READING A WINTER MORNING
Sipping green tea at the window as the year’s first snow
gradually sequesters the holly shrubs, hedges, and mailbox,
I recover a touch of that childhood glee of watching
the world gratefully surrender its tired familiarity—
the old Toyota becoming an ancient burial mound
in the driveway, the bare trees becoming marble icons,
the barn and distant hillside merging with a vast and vertical
white screen, as snowflakes mound steadily upon snowflakes,
the way the meanings of words are always more words,
strange, but with lost old friends under their hermetic hoods.
Five poems from DRINKS AT THE STAND-UP TRAGEDY CLUB (Hobart & William Smith Colleges Press in conjunction with Wolf at the Door Press, 2008)

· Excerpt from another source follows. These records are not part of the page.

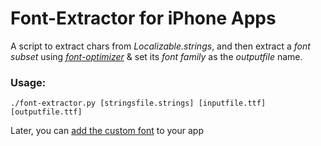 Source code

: # Font-Extractor for iPhone Apps

A script to extract chars from *Localizable.strings*, and then extract a *font subset* using *[font-optimizer][1]* & set its *font family* as the *outputfile* name.

[1]: https://bitbucket.org/philip/font-optimizer/src/

### Usage:
    ./font-extractor.py [stringsfile.strings] [inputfile.ttf] [outputfile.ttf]

Later, you can [add the custom font][2] to your app

[2]: http://stackoverflow.com/a/2616101/1263403




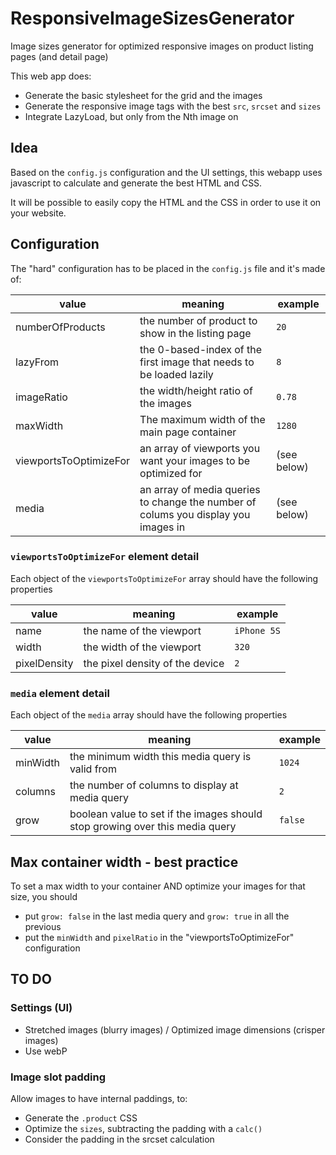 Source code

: # ResponsiveImageSizesGenerator

Image sizes generator for optimized responsive images on product listing pages (and detail page)

This web app does:

- Generate the basic stylesheet for the grid and the images
- Generate the responsive image tags with the best `src`, `srcset` and `sizes`
- Integrate LazyLoad, but only from the Nth image on

## Idea

Based on the `config.js` configuration and the UI settings, this webapp uses javascript to calculate and generate the best HTML and CSS.

It will be possible to easily copy the HTML and the CSS in order to use it on your website.

## Configuration 

The "hard" configuration has to be placed in the `config.js` file and it's made of:

| value                  | meaning                                                                            | example     |
| ---------------------- | ---------------------------------------------------------------------------------- | ----------- |
| numberOfProducts       | the number of product to show in the listing page                                  | `20`        |
| lazyFrom               | the 0-based-index of the first image that needs to be loaded lazily                | `8`         |
| imageRatio             | the width/height ratio of the images                                               | `0.78`      |
| maxWidth               | The maximum width of the main page container                                       | `1280`      |
| viewportsToOptimizeFor | an array of viewports you want your images to be optimized for                     | (see below) |
| media                  | an array of media queries to change the number of colums you display you images in | (see below) |

### `viewportsToOptimizeFor` element detail

Each object of the `viewportsToOptimizeFor` array should have the following properties

| value        | meaning                         | example     |
| ------------ | ------------------------------- | ----------- |
| name         | the name of the viewport        | `iPhone 5S` |
| width        | the width of the viewport       | `320`       |
| pixelDensity | the pixel density of the device | `2`         |

### `media` element detail

Each object of the `media` array should have the following properties

| value    | meaning                                                                      | example |
| -------- | ---------------------------------------------------------------------------- | ------- |
| minWidth | the minimum width this media query is valid from                             | `1024`  |
| columns  | the number of columns to display at media query                              | `2`     |
| grow     | boolean value to set if the images should stop growing over this media query | `false` |

## Max container width - best practice

To set a max width to your container AND optimize your images for that size, you should 
- put `grow: false` in the last media query and `grow: true` in all the previous
- put the `minWidth` and `pixelRatio` in the "viewportsToOptimizeFor" configuration

## TO DO

### Settings (UI)

- Stretched images (blurry images) / Optimized image dimensions (crisper images)
- Use webP

### Image slot padding

Allow images to have internal paddings, to:

- Generate the `.product` CSS
- Optimize the `sizes`, subtracting the padding with a `calc()` 
- Consider the padding in the srcset calculation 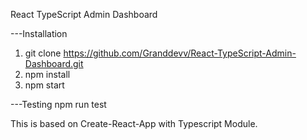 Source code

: React TypeScript Admin Dashboard

---Installation
1. git clone https://github.com/Granddevv/React-TypeScript-Admin-Dashboard.git
2. npm install
3. npm start

---Testing
npm run test

This is based on Create-React-App with Typescript Module.
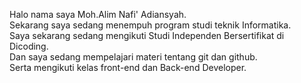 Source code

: Halo nama saya Moh.Alim Nafi' Adiansyah.  
Sekarang saya sedang menempuh program studi teknik Informatika.  
Saya sekarang sedang mengikuti Studi Independen Bersertifikat di Dicoding.  
Dan saya sedang mempelajari materi tentang git dan github.  
Serta mengikuti kelas front-end dan Back-end Developer.  
<!---
NafiAdiansyah/NafiAdiansyah is a ✨ special ✨ repository because its `README.md` (this file) appears on your GitHub profile.
You can click the Preview link to take a look at your changes.
--->
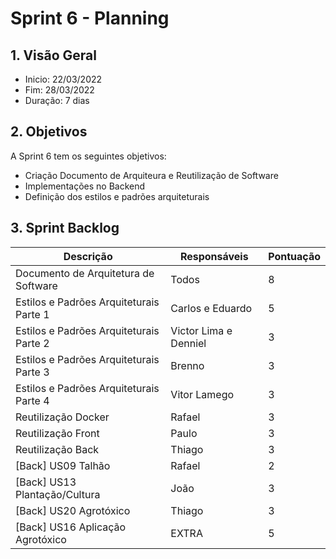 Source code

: # Sprint 6 - Planning

## 1. Visão Geral
- Inicio: 22/03/2022
- Fim: 28/03/2022
- Duração: 7 dias
 
## 2. Objetivos
A Sprint 6 tem os seguintes objetivos:

- Criação Documento de Arquiteura e Reutilização de Software
- Implementações no Backend
- Definição dos estilos e padrões arquiteturais

## 3. Sprint Backlog
| Descrição | Responsáveis | Pontuação
|--|--|--|
|Documento de Arquitetura de Software |Todos| 8|
|Estilos e Padrões Arquiteturais Parte 1 |Carlos e Eduardo|5|
|Estilos e Padrões Arquiteturais Parte 2 |Victor Lima e Denniel|3|
|Estilos e Padrões Arquiteturais Parte 3 |Brenno|3|
|Estilos e Padrões Arquiteturais Parte 4 |Vitor Lamego|3|
|Reutilização Docker|Rafael|3|
|Reutilização Front |Paulo|3|
|Reutilização Back|Thiago|3|
|[Back] US09 Talhão |Rafael|2|
|[Back] US13 Plantação/Cultura |João|3|
|[Back] US20 Agrotóxico |Thiago|3|
|[Back] US16 Aplicação Agrotóxico |EXTRA|5|

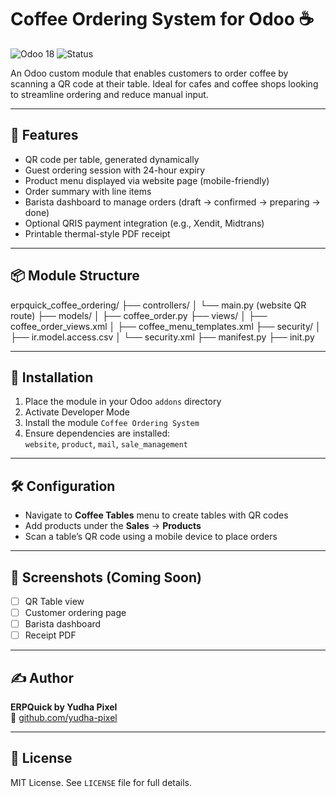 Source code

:# Coffee Ordering System for Odoo ☕️
![Odoo 18](https://img.shields.io/badge/Odoo-18.0-blue)
![Status](https://img.shields.io/badge/status-in%20development-yellow)


An Odoo custom module that enables customers to order coffee by scanning a QR code at their table. Ideal for cafes and coffee shops looking to streamline ordering and reduce manual input.

---

## 🔧 Features

- QR code per table, generated dynamically
- Guest ordering session with 24-hour expiry
- Product menu displayed via website page (mobile-friendly)
- Order summary with line items
- Barista dashboard to manage orders (draft → confirmed → preparing → done)
- Optional QRIS payment integration (e.g., Xendit, Midtrans)
- Printable thermal-style PDF receipt

---

## 📦 Module Structure

erpquick_coffee_ordering/
├── controllers/
│ └── main.py (website QR route)
├── models/
│ ├── coffee_order.py
├── views/
│ ├── coffee_order_views.xml
│ ├── coffee_menu_templates.xml
├── security/
│ ├── ir.model.access.csv
│ └── security.xml
├── manifest.py
├── init.py

---

## 🚀 Installation

1. Place the module in your Odoo `addons` directory
2. Activate Developer Mode
3. Install the module `Coffee Ordering System`
4. Ensure dependencies are installed:  
   `website`, `product`, `mail`, `sale_management`

---

## 🛠️ Configuration

- Navigate to **Coffee Tables** menu to create tables with QR codes
- Add products under the **Sales** → **Products**
- Scan a table’s QR code using a mobile device to place orders

---

## 📸 Screenshots (Coming Soon)
- [ ] QR Table view
- [ ] Customer ordering page
- [ ] Barista dashboard
- [ ] Receipt PDF

---

## ✍️ Author

**ERPQuick by Yudha Pixel**  
🔗 [github.com/yudha-pixel](https://github.com/yudha-pixel)

---

## 📄 License

MIT License. See `LICENSE` file for full details.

THE CONSOLATIONS OF POETRY
At four years old, William Blake
saw God in an upstairs window,
and, at ten, angels in a tree.
With me, it’s the other way
around: glory flashes off glass
and I see cataract problems down
the road; wings flutter in the maple
and I see tossing leaves forecasting
rain. And whereas Blake considered
death a mere “removing from one
room to another,” I figure that
once that door slams behind you,
there’s no other room, and no you
to remove to it. So, though Blake
is said to have died singing, I won’t.
But I won’t grouse about it either.
As Dr. Johnson said, it’s foolish
to confound annihilation, which
is nothing, with the apprehension
of annihilation, which is fruitless.
This life is accidental, temporary,
capricious, and without meaning,
and that’s why (just in case you
couldn’t tell) I’m singing now.
MNEMONICS
Indifferent to our infamies,
the earth retires them under kudzu,
scrub growth, weather, and the long
slippage of tectonic plates, hills
and oceans—until the landscape
betrays no trace of our rusty
implements, spent rounds, fouled
bandages, or the clouds of flies.
Teeth and bones sink, and scenery—
amnesiac and innocent—blooms
again. We alone resist the geology
of forgetfulness, and go on filling
up the pages, setting the record
straight, the statistics and stories,
so that no matter what atrocity
occurs, we can always open a book
and say, “See? It says right here:
we have done this before.”
COFFIN NAILS
The subject of a poem is poetry
--Wallace Stevens
There must be now a hundred million poems
about poetry. All anybody writes poetry about
any more is poetry. From this stack of books
here, let me take two at random: sure enough,
despite promising titles, Corvus and Garbage,
they both turn out to be about poetry. In this
old issue of Poetry, almost every poem is about
poetry. One is about how the poet has forgotten
some lines of poetry he just made up on a walk
in the woods, so instead he tenders us a poem
about the loss of that other poem. In a Georgia
Review, this same guy has a long poem about a haiku.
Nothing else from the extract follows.